Bottom line, says Politifact:

Gardner’s plan is lacking in concrete details that would allow a thorough evaluation. There’s some evidence that health care costs generally go down when drugs are made available over-the-counter, but those studies did not look specifically look at the pill. There is a lot of uncertainty and experts — from advocates to economists — question whether Gardner’s proposal would be cheaper to most consumers or the health care system compared to the Affordable Care Act. And Gardner’s plan would only address one type of contraceptive, meaning the many people who choose other methods of birth control would see higher costs.

We rate the statement Mostly False.

In addition, the American College of Obstetricians and Gynecologists (ACOG) released a statement today on the election-year proposals by Gardner and a handful of other Republicans to make the pill available over the counter:

Over-the-counter access should not be used as a political tool by candidates or by elected officials. [Pols emphasis]

Regardless of any current or future proposals from lawmakers, the Food and Drug Administration (FDA) has not yet approved oral contraceptives for over-the-counter use, and any future FDA approval for such use would likely cover only a subset of oral contraceptive formulations.

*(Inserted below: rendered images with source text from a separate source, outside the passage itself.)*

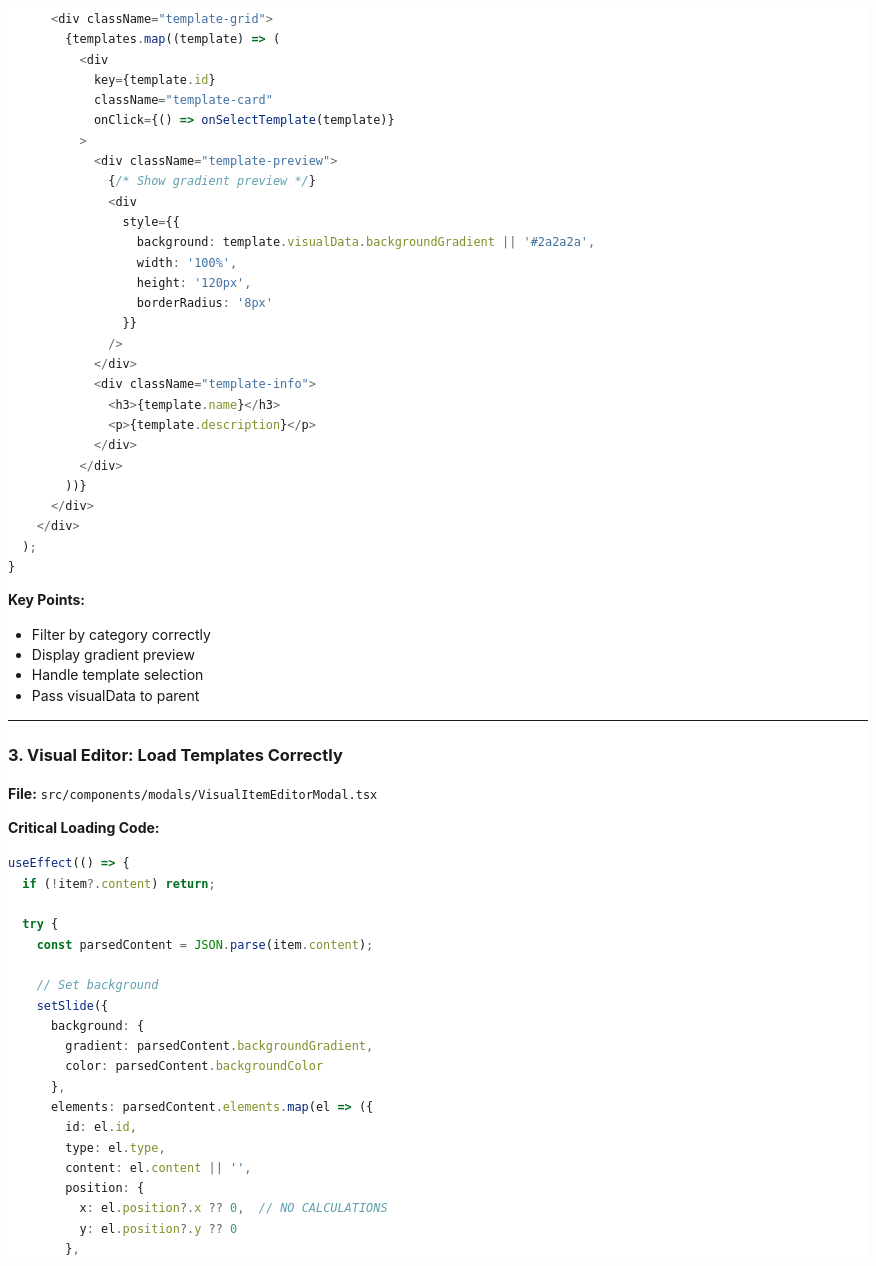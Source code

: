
 ```typescript
      <div className="template-grid">
        {templates.map((template) => (
          <div
            key={template.id}
            className="template-card"
            onClick={() => onSelectTemplate(template)}
          >
            <div className="template-preview">
              {/* Show gradient preview */}
              <div 
                style={{ 
                  background: template.visualData.backgroundGradient || '#2a2a2a',
                  width: '100%',
                  height: '120px',
                  borderRadius: '8px'
                }}
              />
            </div>
            <div className="template-info">
              <h3>{template.name}</h3>
              <p>{template.description}</p>
            </div>
          </div>
        ))}
      </div>
    </div>
  );
}
```

**Key Points:**
- Filter by category correctly
- Display gradient preview
- Handle template selection
- Pass visualData to parent

---

### 3. Visual Editor: Load Templates Correctly

**File:** `src/components/modals/VisualItemEditorModal.tsx`

**Critical Loading Code:**

```typescript
useEffect(() => {
  if (!item?.content) return;
  
  try {
    const parsedContent = JSON.parse(item.content);
    
    // Set background
    setSlide({
      background: {
        gradient: parsedContent.backgroundGradient,
        color: parsedContent.backgroundColor
      },
      elements: parsedContent.elements.map(el => ({
        id: el.id,
        type: el.type,
        content: el.content || '',
        position: {
          x: el.position?.x ?? 0,  // NO CALCULATIONS
          y: el.position?.y ?? 0
        },
```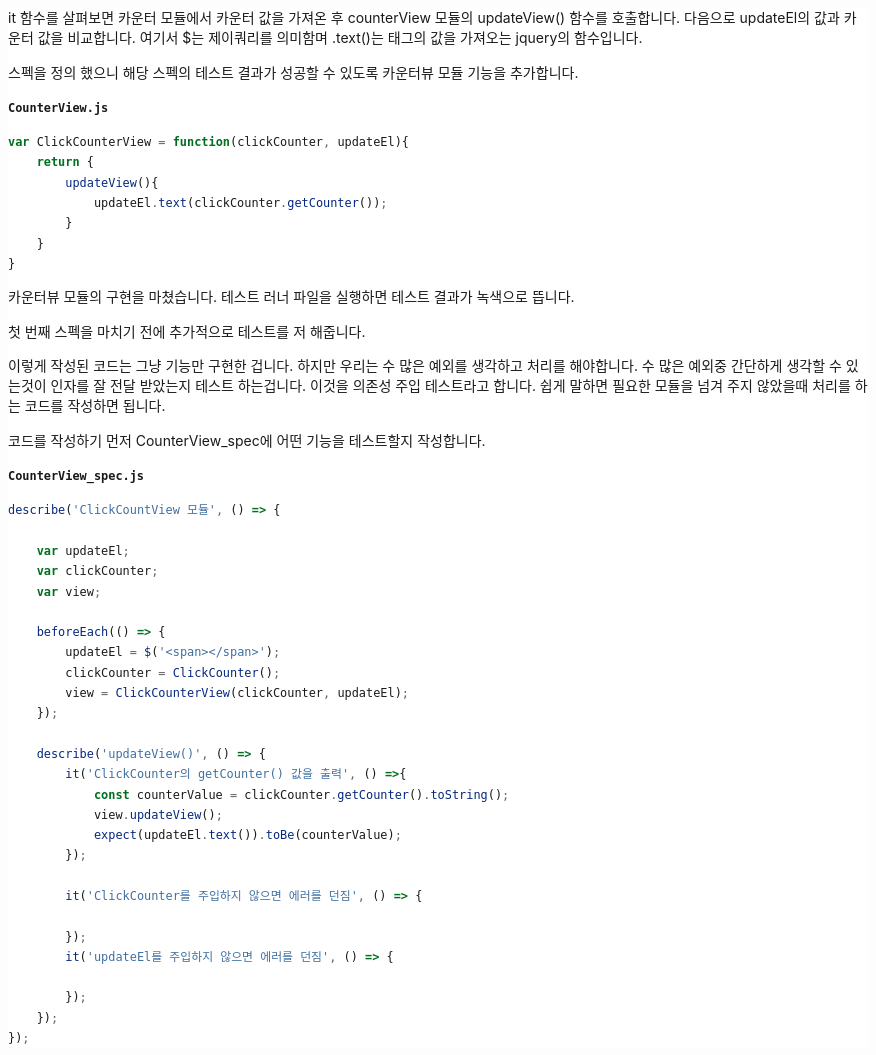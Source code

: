 it 함수를 살펴보면 카운터 모듈에서 카운터 값을 가져온 후 counterView 모듈의 updateView() 함수를 호출합니다. 다음으로 updateEl의 값과 카운터 값을 비교합니다. 여기서 $는 제이쿼리를 의미함며 .text()는 태그의 값을 가져오는 jquery의 함수입니다.

스펙을 정의 했으니 해당 스펙의 테스트 결과가 성공할 수 있도록 카운터뷰 모듈 기능을 추가합니다.

**`CounterView.js`**

```javascript
var ClickCounterView = function(clickCounter, updateEl){
    return {
        updateView(){
            updateEl.text(clickCounter.getCounter());
        }
    }
}
```

카운터뷰 모듈의 구현을 마쳤습니다. 테스트 러너 파일을 실행하면 테스트 결과가 녹색으로 뜹니다. 

첫 번째 스펙을 마치기 전에 추가적으로 테스트를 저 해줍니다.

이렇게 작성된 코드는 그냥 기능만 구현한 겁니다. 하지만 우리는 수 많은 예외를 생각하고 처리를 해야합니다. 수 많은 예외중 간단하게 생각할 수 있는것이 인자를 잘 전달 받았는지 테스트 하는겁니다. 이것을 의존성 주입 테스트라고 합니다. 쉽게 말하면 필요한 모듈을 넘겨 주지 않았을때 처리를 하는 코드를 작성하면 됩니다.

코드를 작성하기 먼저 CounterView_spec에 어떤 기능을 테스트할지 작성합니다.

**`CounterView_spec.js`**

```javascript
describe('ClickCountView 모듈', () => {

    var updateEl;
    var clickCounter;
    var view;

    beforeEach(() => {
        updateEl = $('<span></span>');
        clickCounter = ClickCounter();
        view = ClickCounterView(clickCounter, updateEl);
    });

    describe('updateView()', () => {
        it('ClickCounter의 getCounter() 값을 출력', () =>{
            const counterValue = clickCounter.getCounter().toString();
            view.updateView();
            expect(updateEl.text()).toBe(counterValue);
        });

        it('ClickCounter를 주입하지 않으면 에러를 던짐', () => {

        });
        it('updateEl를 주입하지 않으면 에러를 던짐', () => {

        });
    });
});
```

Of course, cost continues to be a major factor in a woman’s consistent use of contraception, and many women simply cannot afford the out-of-pocket costs associated with contraceptives, OTC or not.  That’s why ACOG strongly supports the Affordable Care Act (ACA) provision that mandates insurance coverage of birth control, as well as other preventive services, without cost-sharing for the patient. [Pols emphasis]

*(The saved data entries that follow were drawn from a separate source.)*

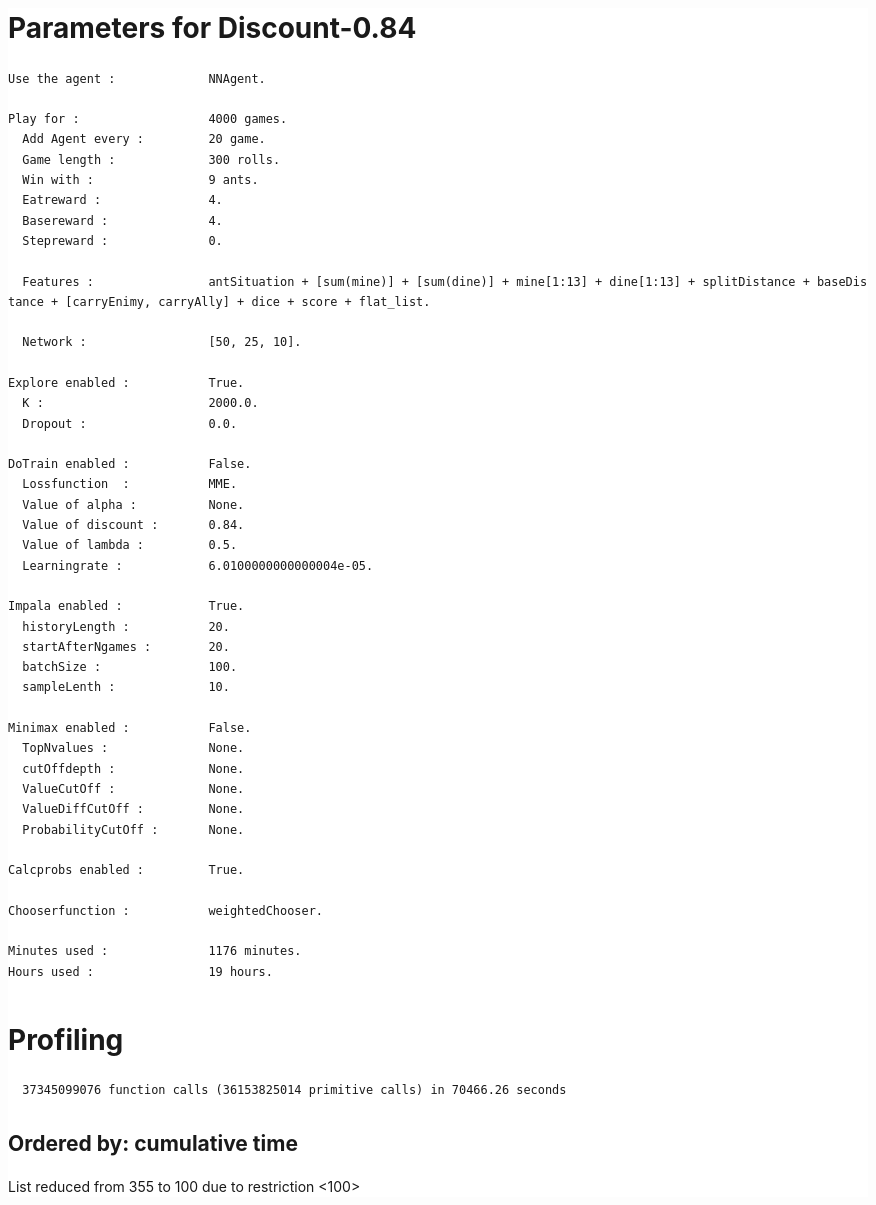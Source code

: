 # Parameters for Discount-0.84

    Use the agent :             NNAgent.

    Play for :                  4000 games.
      Add Agent every :         20 game.
      Game length :             300 rolls.
      Win with :                9 ants.
      Eatreward :               4.
      Basereward :              4.
      Stepreward :              0.

      Features :                antSituation + [sum(mine)] + [sum(dine)] + mine[1:13] + dine[1:13] + splitDistance + baseDistance + [carryEnimy, carryAlly] + dice + score + flat_list.

      Network :                 [50, 25, 10].

    Explore enabled :           True.
      K :                       2000.0.
      Dropout :                 0.0.

    DoTrain enabled :           False.
      Lossfunction  :           MME.
      Value of alpha :          None.
      Value of discount :       0.84.
      Value of lambda :         0.5.
      Learningrate :            6.0100000000000004e-05.

    Impala enabled :            True.
      historyLength :           20.
      startAfterNgames :        20.
      batchSize :               100.
      sampleLenth :             10.

    Minimax enabled :           False.
      TopNvalues :              None.
      cutOffdepth :             None.
      ValueCutOff :             None.
      ValueDiffCutOff :         None.
      ProbabilityCutOff :       None.

    Calcprobs enabled :         True.

    Chooserfunction :           weightedChooser.

    Minutes used :              1176 minutes.
    Hours used :                19 hours.

# Profiling


      37345099076 function calls (36153825014 primitive calls) in 70466.26 seconds

##    Ordered by: cumulative time
   List reduced from 355 to 100 due to restriction <100>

Separately, OTC access to oral contraceptives alone will not help to increase use of the most highly effective methods, such as intrauterine devices (IUD). IUDs are more effective than oral contraceptives, and because they can last for as many as ten years, they are also cost-effective. However, their initial out-of-pocket costs – which can near $1,000 – can be prohibitive for women who don’t have comprehensive insurance coverage.

Given the amount of coverage Gardner's "plan" for over-the-counter birth control has received in local press, and how heavily Gardner has relied on over-the-counter oral contraceptives as a foil to attacks on his long record of support for no-exceptions abortion bans, we really hope both Politifact's debunking and the American College of Obstetricians and Gynecologists's rejection of the idea as a workable alternative to Obamacare receive as much attention.